I have always considered the bombing of Horoshima and Nagasaki to be among the greatest humanitarian events of the 20th century. Probably saved a million lives.
Not to mention the deterrent effect of seeing—s believing devastation. Here it is, 60 years later and not another incident.
Tojo was an incredibly selfish b*st*rd who had little regard for his own people. Some years ago, I toured the atomic bomb museum in Hiroshima with my family. The bottom floor of that museum is a rotating exhibit. When we were there, the exhibit told about how the government was training even school children to fight to the last person. It clearly showed this type of fanaticism as one of the factors which drove the Americans to drop the big one. The traveling exhibit made just as big an impression on me at the upper floor permanent exhibit about the effects of the bomb. I was deeply impressed that the Hiroshima Peace Museum made a decent effort to show the events which led up to the bomb in a reasonably balanced manner.

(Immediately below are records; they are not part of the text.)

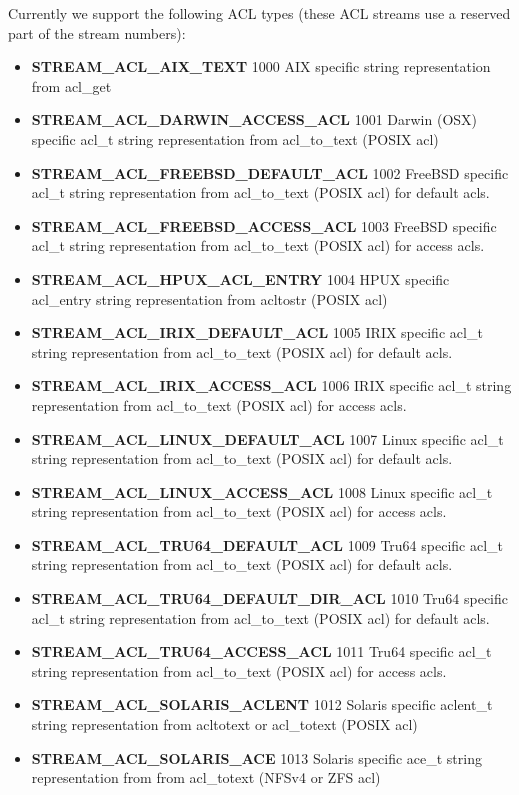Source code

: Currently we support the following ACL types (these ACL streams use a reserved
part of the stream numbers):

\begin{itemize}
\item {\bf STREAM\_ACL\_AIX\_TEXT} 1000 AIX specific string representation from
  acl\_get
 \item {\bf STREAM\_ACL\_DARWIN\_ACCESS\_ACL} 1001 Darwin (OSX) specific acl\_t
   string representation from acl\_to\_text (POSIX acl)
  \item {\bf STREAM\_ACL\_FREEBSD\_DEFAULT\_ACL} 1002 FreeBSD specific acl\_t
    string representation from acl\_to\_text (POSIX acl) for default acls.
  \item {\bf STREAM\_ACL\_FREEBSD\_ACCESS\_ACL} 1003 FreeBSD specific acl\_t
    string representation from acl\_to\_text (POSIX acl) for access acls.
  \item {\bf STREAM\_ACL\_HPUX\_ACL\_ENTRY} 1004 HPUX specific acl\_entry
    string representation from acltostr (POSIX acl)
  \item {\bf STREAM\_ACL\_IRIX\_DEFAULT\_ACL} 1005 IRIX specific acl\_t string
    representation from acl\_to\_text (POSIX acl) for default acls.
  \item {\bf STREAM\_ACL\_IRIX\_ACCESS\_ACL} 1006 IRIX specific acl\_t string
    representation from acl\_to\_text (POSIX acl) for access acls.
  \item {\bf STREAM\_ACL\_LINUX\_DEFAULT\_ACL} 1007 Linux specific acl\_t
    string representation from acl\_to\_text (POSIX acl) for default acls.
  \item {\bf STREAM\_ACL\_LINUX\_ACCESS\_ACL} 1008 Linux specific acl\_t string
    representation from acl\_to\_text (POSIX acl) for access acls.
  \item {\bf STREAM\_ACL\_TRU64\_DEFAULT\_ACL} 1009 Tru64 specific acl\_t
    string representation from acl\_to\_text (POSIX acl) for default acls.
  \item {\bf STREAM\_ACL\_TRU64\_DEFAULT\_DIR\_ACL} 1010 Tru64 specific acl\_t
    string representation from acl\_to\_text (POSIX acl) for default acls.
  \item {\bf STREAM\_ACL\_TRU64\_ACCESS\_ACL} 1011 Tru64 specific acl\_t string
    representation from acl\_to\_text (POSIX acl) for access acls.
  \item {\bf STREAM\_ACL\_SOLARIS\_ACLENT} 1012 Solaris specific aclent\_t
    string representation from acltotext or acl\_totext (POSIX acl)
  \item {\bf STREAM\_ACL\_SOLARIS\_ACE} 1013 Solaris specific ace\_t string
    representation from from acl\_totext (NFSv4 or ZFS acl)
\end{itemize}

I tend to view the bombing of Hiroshima and Nagasaki as one of our nation’s greatest regrettable necessities. But since the end of the war and the reconstruction of Japan, we have managed to make a friend and ally out of Japan that is by and large far more loyal than our long time allies in Western Europe.
From enemy to partner to ally in under 100 years. Talk about progress.
Wow, I just imagined a DU or KOS lurker reading your posts and their heads exploding.
BTW, I completely agree with you
“I have always considered the bombing of Horoshima and Nagasaki to be among the greatest humanitarian events of the 20th century. Probably saved a million lives.”
Needs to be repeated..
Further supporting this position are the recollections of the bureaucrat running Radio Tokyo at the time. The militarists wanted to prevent him from broadcasting Hirohito’s message to his subjects. The radio station manager hid the tape from Tojo’s loyalists/militarists and went forward with the broadcast after the search for the recording.
Even after the second bomb, it was quite clear that the militarists were ready to burn their own country to the ground. If we had invaded without the psychological horror of the two bombs, we would have had to go forward with LeMay’s plan to burn Japanese cities to the ground as we did in the Tokyo firebombing raids. The estimates of Japanese civilian deaths in the planning was to be at least 1 million killed in the firebombings, and then many more in the ground invasion as the infantry and Marines moved across the island.
It would have taken us another year or two to pacify just the main island. At least. And it would have meant another 100K GI’s KIA, 1 million+ wounded at a minimum.
Both sides of my family were in Japan at the time of the surrender. I concur with your thoughts. As I said in an earlier post, that wasn’t a society ready to quit-it was a society ready to die. The parallels with North Korea are eerie. Those bombs saved millions of lives, both in Japan and on the Asian mainland.